= PROBLEM REQUIREMENTS =
Below are some entries. Repeat exactly the lines from the one with "2. Add a **Manual Trigger** node." through the one with "I'm closing $6k–$13k", and only those.

[RECORDED INFORMATION Boundary: Start]

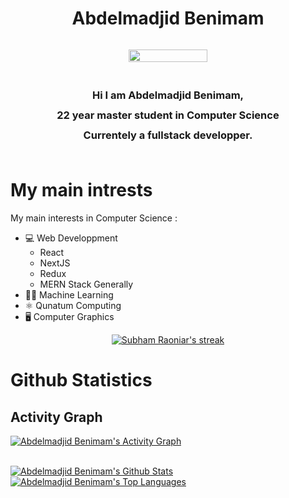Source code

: 

<h1 align="center">Abdelmadjid Benimam</h1> 
 
<div style="display: flex; flex-direction: column;">
     	<p align="center" href="" >
        	<img align="center" src="https://i.imgur.com/5WA8Hau.png" width="50%" height="50%"/>
      	</p>
  		<h3 style="line-height: 24pt;" align="center">
       		 Hi I am Abdelmadjid Benimam,<br> 22 year master student 
        	in Computer Science <br> Currentely a fullstack developper.
  		</h3>
</div>
  

# My main intrests
My main interests in Computer Science : 
- 💻 Web Developpment
    - React
    - NextJS
    - Redux
    - MERN Stack Generally
- 👩‍💻 Machine Learning
- ⚛ Qunatum Computing
- 🖥 Computer Graphics

<p align="center">
    <a href="https://github.com/Brivan-26/github-readme-streak-stats">
        <img title="🔥 Get streak stats for your profile at git.io/streak-stats" alt="Subham Raoniar's streak" src="https://github-readme-streak-stats.herokuapp.com/?user=madjid123&theme=tokyonight&hide_border=true"/>
    </a>
</p>

# Github Statistics
## Activity Graph
<a href="https://github.com/madjid123/github-readme-activity-graph"><img alt="Abdelmadjid Benimam's Activity Graph" src="https://activity-graph.herokuapp.com/graph?username=madjid123&bg_color=0D1117&color=5BCDEC&line=5BCDEC&point=FFFFFF&hide_border=true" /></a>

<br/>
    <a href="https://github.com/madjid123/github-readme-stats"><img alt="Abdelmadjid Benimam's Github Stats" src="https://github-readme-stats.vercel.app/api?username=madjid123&show_icons=true&count_private=true&theme=tokyonightt&hide_border=true&bg_color=0D1117" /></a>
  <a href="https://github.com/madjid213/github-readme-stats"><img alt="Abdelmadjid Benimam's Top Languages" src="https://github-readme-stats.vercel.app/api/top-langs/?username=madjid123&langs_count=8&count_private=true&layout=compact&theme=tokyonight&hide_border=true&bg_color=0D1117" /></a>
  <br/>
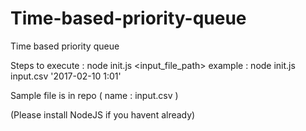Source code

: # Time-based-priority-queue
Time based priority queue

Steps to execute : node init.js <input_file_path> <startingTime>
example : node init.js input.csv '2017-02-10 1:01'

Sample file is in repo ( name : input.csv )

(Please install NodeJS if you havent already)
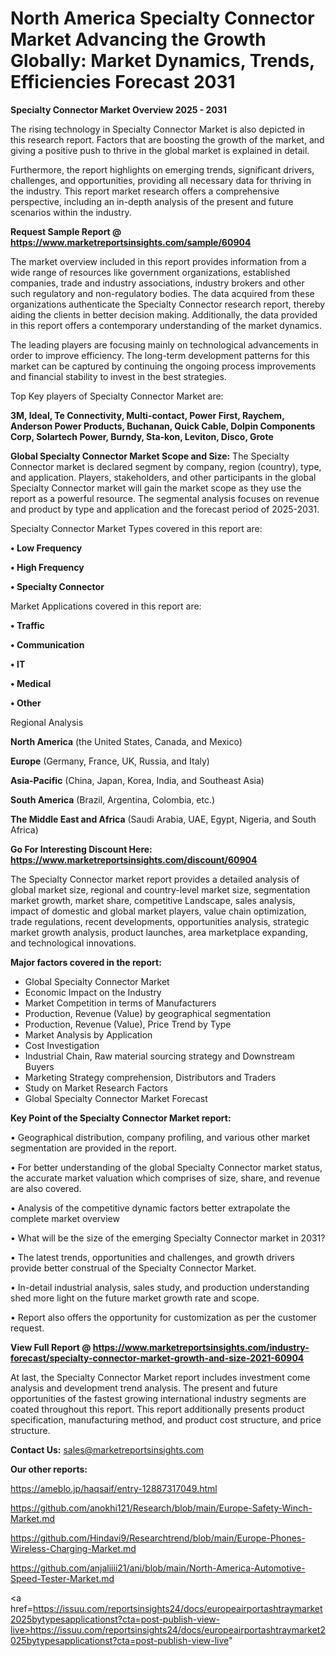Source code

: # North America Specialty Connector Market Advancing the Growth Globally: Market Dynamics, Trends, Efficiencies Forecast 2031

<Strong> Specialty Connector Market Overview 2025 - 2031</strong>

The rising technology in Specialty Connector Market is also depicted in this research report. Factors that are boosting the growth of the market, and giving a positive push to thrive in the global market is explained in detail.

Furthermore, the report highlights on emerging trends, significant drivers, challenges, and opportunities, providing all necessary data for thriving in the industry. This report market research offers a comprehensive perspective, including an in-depth analysis of the present and future scenarios within the industry.

<strong>Request Sample Report @ <a href=https://www.marketreportsinsights.com/sample/60904>https://www.marketreportsinsights.com/sample/60904</a></strong>

The market overview included in this report provides information from a wide range of resources like government organizations, established companies, trade and industry associations, industry brokers and other such regulatory and non-regulatory bodies. The data acquired from these organizations authenticate the Specialty Connector research report, thereby aiding the clients in better decision making. Additionally, the data provided in this report offers a contemporary understanding of the market dynamics.

The leading players are focusing mainly on technological advancements in order to improve efficiency. The long-term development patterns for this market can be captured by continuing the ongoing process improvements and financial stability to invest in the best strategies.

Top Key players of Specialty Connector Market are:

<strong>3M, Ideal, Te Connectivity, Multi-contact, Power First, Raychem, Anderson Power Products, Buchanan, Quick Cable, Dolpin Components Corp, Solartech Power, Burndy, Sta-kon, Leviton, Disco, Grote</strong>

<strong><b>Global Specialty Connector Market Scope and Size:</b></strong>
The Specialty Connector market is declared segment by company, region (country), type, and application. Players, stakeholders, and other participants in the global Specialty Connector market will gain the market scope as they use the report as a powerful resource. The segmental analysis focuses on revenue and product by type and application and the forecast period of 2025-2031.

Specialty Connector Market Types covered in this report are:

<strong>• Low Frequency

• High Frequency

• Specialty Connector</strong>

Market Applications covered in this report are:

<strong>• Traffic

• Communication

• IT

• Medical

• Other</strong> 

Regional Analysis

<strong>North America</strong> (the United States, Canada, and Mexico)

<strong>Europe</strong> (Germany, France, UK, Russia, and Italy)

<strong>Asia-Pacific</strong> (China, Japan, Korea, India, and Southeast Asia)

<strong>South America</strong> (Brazil, Argentina, Colombia, etc.)

<strong>The Middle East and Africa</strong> (Saudi Arabia, UAE, Egypt, Nigeria, and South Africa)

<strong>Go For Interesting Discount Here: <a href=https://www.marketreportsinsights.com/discount/60904>https://www.marketreportsinsights.com/discount/60904</a></strong>

The Specialty Connector market report provides a detailed analysis of global market size, regional and country-level market size, segmentation market growth, market share, competitive Landscape, sales analysis, impact of domestic and global market players, value chain optimization, trade regulations, recent developments, opportunities analysis, strategic market growth analysis, product launches, area marketplace expanding, and technological innovations.

<strong><b>Major factors covered in the report:</b></strong>
<ul>
  <li>Global Specialty Connector Market </li>
  <li>Economic Impact on the Industry</li>
  <li>Market Competition in terms of Manufacturers</li>
  <li>Production, Revenue (Value) by geographical segmentation</li>
  <li>Production, Revenue (Value), Price Trend by Type</li>
  <li>Market Analysis by Application</li>
  <li>Cost Investigation</li>
  <li>Industrial Chain, Raw material sourcing strategy and Downstream Buyers</li>
  <li>Marketing Strategy comprehension, Distributors and Traders</li>
  <li>Study on Market Research Factors</li>
  <li>Global Specialty Connector Market Forecast</li>
</ul>

<strong><b>Key Point of the Specialty Connector Market report:</b></strong>

• Geographical distribution, company profiling, and various other market segmentation are provided in the report.

• For better understanding of the global Specialty Connector market status, the accurate market valuation which comprises of size, share, and revenue are also covered.

• Analysis of the competitive dynamic factors better extrapolate the complete market overview

• What will be the size of the emerging Specialty Connector market in 2031?

• The latest trends, opportunities and challenges, and growth drivers provide better construal of the Specialty Connector Market.

• In-detail industrial analysis, sales study, and production understanding shed more light on the future market growth rate and scope.

• Report also offers the opportunity for customization as per the customer request.

<strong><b>View Full Report @ <a href=https://www.marketreportsinsights.com/industry-forecast/specialty-connector-market-growth-and-size-2021-60904>https://www.marketreportsinsights.com/industry-forecast/specialty-connector-market-growth-and-size-2021-60904</a></b></strong>


At last, the Specialty Connector Market report includes investment come analysis and development trend analysis. The present and future opportunities of the fastest growing international industry segments are coated throughout this report. This report additionally presents product specification, manufacturing method, and product cost structure, and price structure.

<strong>Contact Us:</strong>
sales@marketreportsinsights.com

<strong>Our other reports:</strong>

<a href=https://ameblo.jp/haqsaif/entry-12887317049.html>https://ameblo.jp/haqsaif/entry-12887317049.html</a>

<a href=https://github.com/anokhi121/Research/blob/main/Europe-Safety-Winch-Market.md>https://github.com/anokhi121/Research/blob/main/Europe-Safety-Winch-Market.md</a>

<a href=https://github.com/Hindavi9/Researchtrend/blob/main/Europe-Phones-Wireless-Charging-Market.md>https://github.com/Hindavi9/Researchtrend/blob/main/Europe-Phones-Wireless-Charging-Market.md</a>

<a href=https://github.com/anjaliiii21/ani/blob/main/North-America-Automotive-Speed-Tester-Market.md>https://github.com/anjaliiii21/ani/blob/main/North-America-Automotive-Speed-Tester-Market.md</a>

<a href=https://issuu.com/reportsinsights24/docs/europeairportashtraymarket2025bytypesapplicationst?cta=post-publish-view-live>https://issuu.com/reportsinsights24/docs/europeairportashtraymarket2025bytypesapplicationst?cta=post-publish-view-live</a>"
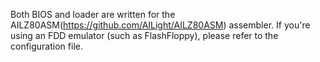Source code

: Both BIOS and loader are written for the AILZ80ASM(https://github.com/AILight/AILZ80ASM) assembler.
If you're using an FDD emulator (such as FlashFloppy), please refer to the configuration file.
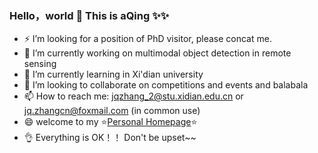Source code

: ### Hello，world 👋 This is aQing ✨✨
  
- ⚡ I’m looking for a position of PhD visitor, please concat me.
- 🔭 I’m currently working on multimodal object detection in remote sensing
- 🌱 I’m currently learning in Xi'dian university
- 👯 I’m looking to collaborate on competitions and events and balabala
- 📫 How to reach me: jqzhang_2@stu.xidian.edu.cn or jq.zhangcn@foxmail.com (in common use)
- 😄 welcome to my ⭐[Personal Homepage](https://icey-zhang.github.io)⭐
- 👌 Everything is OK！！ Don't be upset~~





<!--
**icey-zhang/icey-zhang** is a ✨ _special_ ✨ repository because its `README.md` (this file) appears on your GitHub profile.

Here are some ideas to get you started:

- 🔭 I’m currently working on ...
- 🌱 I’m currently learning ...
- 👯 I’m looking to collaborate on ...
- 🤔 I’m looking for help with ...
- 💬 Ask me about ...
- 📫 How to reach me: ...
- 😄 Pronouns: ...
- ⚡ Fun fact: ...
-->




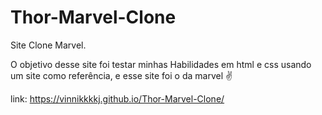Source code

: # Thor-Marvel-Clone
 Site Clone Marvel.

O objetivo desse site foi testar minhas Habilidades em html e css usando um site como
referência, e esse site foi o da marvel ✌


link: https://vinnikkkkj.github.io/Thor-Marvel-Clone/
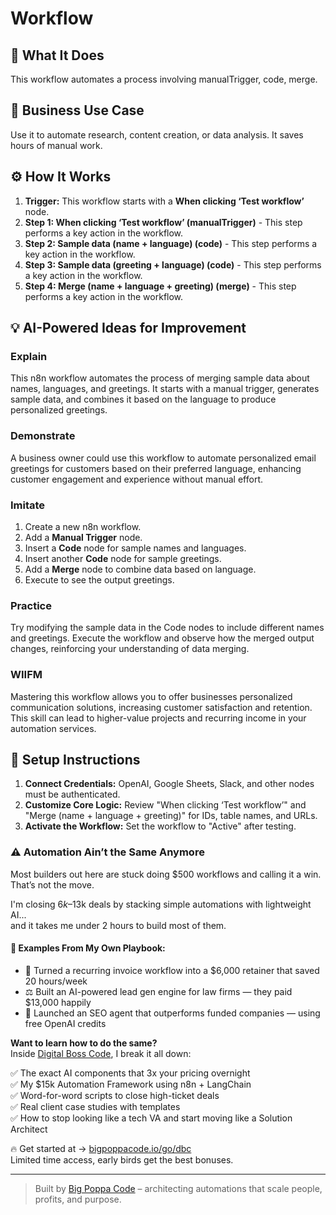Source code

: # Workflow

## 🚀 What It Does
This workflow automates a process involving manualTrigger, code, merge.

## 💼 Business Use Case
Use it to automate research, content creation, or data analysis. It saves hours of manual work.

## ⚙️ How It Works
1.  **Trigger:** This workflow starts with a **When clicking ‘Test workflow’** node.
2. **Step 1: When clicking ‘Test workflow’ (manualTrigger)** - This step performs a key action in the workflow.
3. **Step 2: Sample data (name + language) (code)** - This step performs a key action in the workflow.
4. **Step 3: Sample data (greeting + language) (code)** - This step performs a key action in the workflow.
5. **Step 4: Merge (name + language + greeting) (merge)** - This step performs a key action in the workflow.

## 💡 AI-Powered Ideas for Improvement
### Explain
This n8n workflow automates the process of merging sample data about names, languages, and greetings. It starts with a manual trigger, generates sample data, and combines it based on the language to produce personalized greetings.

### Demonstrate
A business owner could use this workflow to automate personalized email greetings for customers based on their preferred language, enhancing customer engagement and experience without manual effort.

### Imitate
1. Create a new n8n workflow.
2. Add a **Manual Trigger** node.
3. Insert a **Code** node for sample names and languages.
4. Insert another **Code** node for sample greetings.
5. Add a **Merge** node to combine data based on language.
6. Execute to see the output greetings.

### Practice
Try modifying the sample data in the Code nodes to include different names and greetings. Execute the workflow and observe how the merged output changes, reinforcing your understanding of data merging.

### WIIFM
Mastering this workflow allows you to offer businesses personalized communication solutions, increasing customer satisfaction and retention. This skill can lead to higher-value projects and recurring income in your automation services.

## 🔧 Setup Instructions
1. **Connect Credentials:** OpenAI, Google Sheets, Slack, and other nodes must be authenticated.
2. **Customize Core Logic:** Review "When clicking ‘Test workflow’" and "Merge (name + language + greeting)" for IDs, table names, and URLs.
3. **Activate the Workflow:** Set the workflow to "Active" after testing.

### ⚠️ Automation Ain’t the Same Anymore

Most builders out here are stuck doing $500 workflows and calling it a win.  
That’s not the move.  

I'm closing $6k–$13k deals by stacking simple automations with lightweight AI...  
and it takes me under 2 hours to build most of them.

#### 🧠 Examples From My Own Playbook:
- 🔁 Turned a recurring invoice workflow into a $6,000 retainer that saved 20 hours/week  
- ⚖️ Built an AI-powered lead gen engine for law firms — they paid $13,000 happily  
- 🚀 Launched an SEO agent that outperforms funded companies — using free OpenAI credits  

**Want to learn how to do the same?**  
Inside [Digital Boss Code](https://bigpoppacode.io/go/dbc), I break it all down:

✅ The exact AI components that 3x your pricing overnight  
✅ My $15k Automation Framework using n8n + LangChain  
✅ Word-for-word scripts to close high-ticket deals  
✅ Real client case studies with templates  
✅ How to stop looking like a tech VA and start moving like a Solution Architect  

🔥 Get started at → [bigpoppacode.io/go/dbc](https://bigpoppacode.io/go/dbc)  
Limited time access, early birds get the best bonuses.

---
> Built by [Big Poppa Code](https://bigpoppacode.io) – architecting automations that scale people, profits, and purpose.
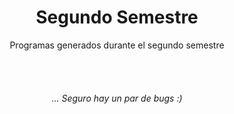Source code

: <div align='center'>

# Segundo Semestre

Programas generados durante el segundo semestre



<br> <br>

###### ... Seguro hay un par de bugs :)

</div>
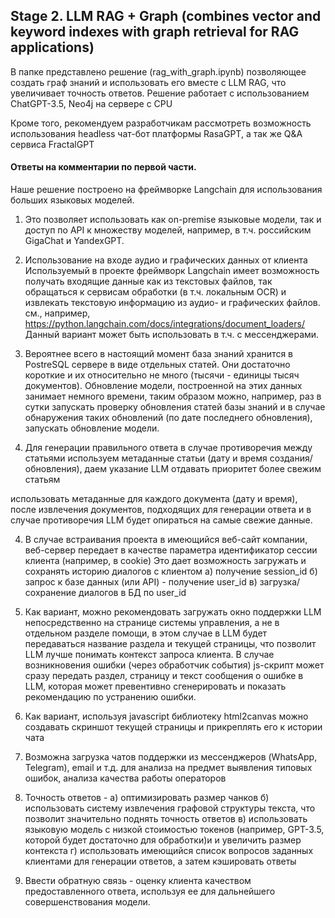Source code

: ## Stage 2. LLM RAG + Graph (combines vector and keyword indexes with graph retrieval for RAG applications)

В папке представлено решение (rag_with_graph.ipynb) позволяющее создать граф знаний и использовать его вместе с LLM RAG, что увеличивает точность ответов.
Решение работает с использованием ChatGPT-3.5, Neo4j на сервере с CPU

Кроме того, рекомендуем разработчикам рассмотреть возможность использования headless чат-бот платформы RasaGPT, а так же Q&A сервиса FractalGPT 


#### Ответы на комментарии по первой части.

Наше решение построено на фреймворке Langchain для использования больших языковых моделей. 

1) Это позволяет использовать как on-premise языковые модели, так и доступ по API к множеству моделей, например, в т.ч. российским GigaChat и YandexGPT.

2) Использование на входе аудио и графических данных от клиента
Используемый в проекте фреймворк Langchain имеет возможность получать входящие данные как из текстовых файлов, так обращаться к сервисам обработки (в т.ч. локальным OCR) и извлекать текстовую информацию из аудио- и графических файлов.
см., например, https://python.langchain.com/docs/integrations/document_loaders/
Данный вариант может быть использовать в т.ч. с мессенджерами.

3) Вероятнее всего в настоящий момент база знаний хранится в PostreSQL сервере в виде отдельных статей. Они достаточно короткие и их относительно не много (тысячи - единицы тысяч документов). 
Обновление модели, построенной на этих данных занимает немного времени, таким образом можно, например, раз в сутки запускать проверку обновления статей базы знаний и в случае обнаружения таких обновлений (по дате последнего обновления), запускать обновление модели.

3) Для генерации правильного ответа в случае противоречия между статьями используем метаданные статьи (дату и время создания/обновления), даем указание LLM отдавать приоритет более свежим статьям

использовать метаданные для каждого документа (дату и время), 
после извлечения документов, подходящих для генерации ответа и в случае противоречия LLM будет опираться на самые свежие данные.

4) В случае встраивания проекта в имеющийся веб-сайт компании, веб-сервер передает в качестве параметра идентификатор сессии клиента (например, в cookie)
Это дает возможность загружать и сохранять историю диалогов с клиентом
а) получение session_id
б) запрос к базе данных (или API) - получение user_id
в) загрузка/сохранение диалогов в БД по user_id

5) Как вариант, можно рекомендовать загружать окно поддержки LLM непосредственно на странице системы управления, а не в отдельном разделе помощи, в этом случае в LLM будет передаваться название раздела и текущей страницы, что позволит LLM лучше понимать контекст запроса клиента.
В случае возникновения ошибки (через обработчик события) js-скрипт может сразу передать раздел, страницу и текст сообщения о ошибке в LLM, которая может превентивно сгенерировать и показать рекомендацию по устранению ошибки.

6) Как вариант, используя javascript библиотеку html2canvas можно создавать скриншот текущей страницы и прикреплять его к истории чата

7) Возможна загрузка чатов поддержки из мессенджеров (WhatsApp, Telegram), email и т.д. для анализа на предмет выявления типовых ошибок, анализа качества работы операторов

8) Точность ответов - 
  а) оптимизировать размер чанков
  б) использовать систему извлечения графовой структуры текста, что позволит значительно поднять точность ответов
  в) использовать языковую модель с низкой стоимостью токенов (например, GPT-3.5, которой будет достаточно для обработки)и и увеличить размер контекста
  г) использовать имеющийся список вопросов заданных клиентами для генерации ответов, а затем кэшировать ответы

9) Ввести обратную связь - оценку клиента качеством предоставленного ответа, используя ее для дальнейшего совершенствования модели.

[RECORDED INFORMATION Boundary: End]

= ANSWER BOX =
2. Add a **Manual Trigger** node.
3. Insert a **Code** node for sample names and languages.
4. Insert another **Code** node for sample greetings.
5. Add a **Merge** node to combine data based on language.
6. Execute to see the output greetings.

### Practice
Try modifying the sample data in the Code nodes to include different names and greetings. Execute the workflow and observe how the merged output changes, reinforcing your understanding of data merging.

### WIIFM
Mastering this workflow allows you to offer businesses personalized communication solutions, increasing customer satisfaction and retention. This skill can lead to higher-value projects and recurring income in your automation services.

## 🔧 Setup Instructions
1. **Connect Credentials:** OpenAI, Google Sheets, Slack, and other nodes must be authenticated.
2. **Customize Core Logic:** Review "When clicking ‘Test workflow’" and "Merge (name + language + greeting)" for IDs, table names, and URLs.
3. **Activate the Workflow:** Set the workflow to "Active" after testing.

### ⚠️ Automation Ain’t the Same Anymore

Most builders out here are stuck doing $500 workflows and calling it a win.  
That’s not the move.  

I'm closing $6k–$13k deals by stacking simple automations with lightweight AI...  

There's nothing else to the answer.